TASK DESCRIPTION - Lines with the word "discover" in them must be copied from the records below.

PROVIDED MATERIAL -
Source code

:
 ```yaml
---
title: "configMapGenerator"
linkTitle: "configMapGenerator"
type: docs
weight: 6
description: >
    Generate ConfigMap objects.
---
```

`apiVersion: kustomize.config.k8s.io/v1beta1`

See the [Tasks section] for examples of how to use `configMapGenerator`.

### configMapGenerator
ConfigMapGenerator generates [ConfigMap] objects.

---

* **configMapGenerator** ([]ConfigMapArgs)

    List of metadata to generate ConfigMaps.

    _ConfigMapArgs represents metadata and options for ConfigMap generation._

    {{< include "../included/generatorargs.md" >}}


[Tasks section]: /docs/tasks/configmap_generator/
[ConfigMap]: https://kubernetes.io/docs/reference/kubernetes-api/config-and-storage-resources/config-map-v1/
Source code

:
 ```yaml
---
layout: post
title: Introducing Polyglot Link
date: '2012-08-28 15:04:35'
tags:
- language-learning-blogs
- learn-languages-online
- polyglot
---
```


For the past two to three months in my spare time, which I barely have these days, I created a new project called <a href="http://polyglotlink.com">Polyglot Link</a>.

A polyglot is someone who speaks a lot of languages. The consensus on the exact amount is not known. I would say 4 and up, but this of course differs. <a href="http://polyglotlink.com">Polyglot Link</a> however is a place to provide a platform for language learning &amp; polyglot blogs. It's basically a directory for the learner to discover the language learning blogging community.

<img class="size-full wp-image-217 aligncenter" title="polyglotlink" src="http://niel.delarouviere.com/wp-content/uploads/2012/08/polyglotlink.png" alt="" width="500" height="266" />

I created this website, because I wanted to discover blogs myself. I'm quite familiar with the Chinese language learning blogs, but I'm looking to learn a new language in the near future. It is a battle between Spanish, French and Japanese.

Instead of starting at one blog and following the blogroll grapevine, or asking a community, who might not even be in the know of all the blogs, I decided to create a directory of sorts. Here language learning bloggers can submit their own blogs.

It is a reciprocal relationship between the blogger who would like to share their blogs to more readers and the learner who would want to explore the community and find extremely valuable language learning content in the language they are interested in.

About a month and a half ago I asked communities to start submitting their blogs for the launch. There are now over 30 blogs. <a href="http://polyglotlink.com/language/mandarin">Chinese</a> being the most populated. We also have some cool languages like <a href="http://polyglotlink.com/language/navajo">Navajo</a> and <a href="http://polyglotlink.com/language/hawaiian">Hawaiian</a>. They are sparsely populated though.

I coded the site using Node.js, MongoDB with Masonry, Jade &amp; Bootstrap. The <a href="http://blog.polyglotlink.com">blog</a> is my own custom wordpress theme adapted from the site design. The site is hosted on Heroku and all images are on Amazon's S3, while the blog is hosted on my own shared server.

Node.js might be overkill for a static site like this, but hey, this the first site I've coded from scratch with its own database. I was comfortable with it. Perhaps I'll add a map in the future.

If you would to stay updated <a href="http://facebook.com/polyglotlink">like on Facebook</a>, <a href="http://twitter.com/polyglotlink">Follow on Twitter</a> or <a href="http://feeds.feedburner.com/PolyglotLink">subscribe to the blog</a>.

ANSWER BOX -
A polyglot is someone who speaks a lot of languages. The consensus on the exact amount is not known. I would say 4 and up, but this of course differs. <a href="http://polyglotlink.com">Polyglot Link</a> however is a place to provide a platform for language learning &amp; polyglot blogs. It's basically a directory for the learner to discover the language learning blogging community.
I created this website, because I wanted to discover blogs myself. I'm quite familiar with the Chinese language learning blogs, but I'm looking to learn a new language in the near future. It is a battle between Spanish, French and Japanese.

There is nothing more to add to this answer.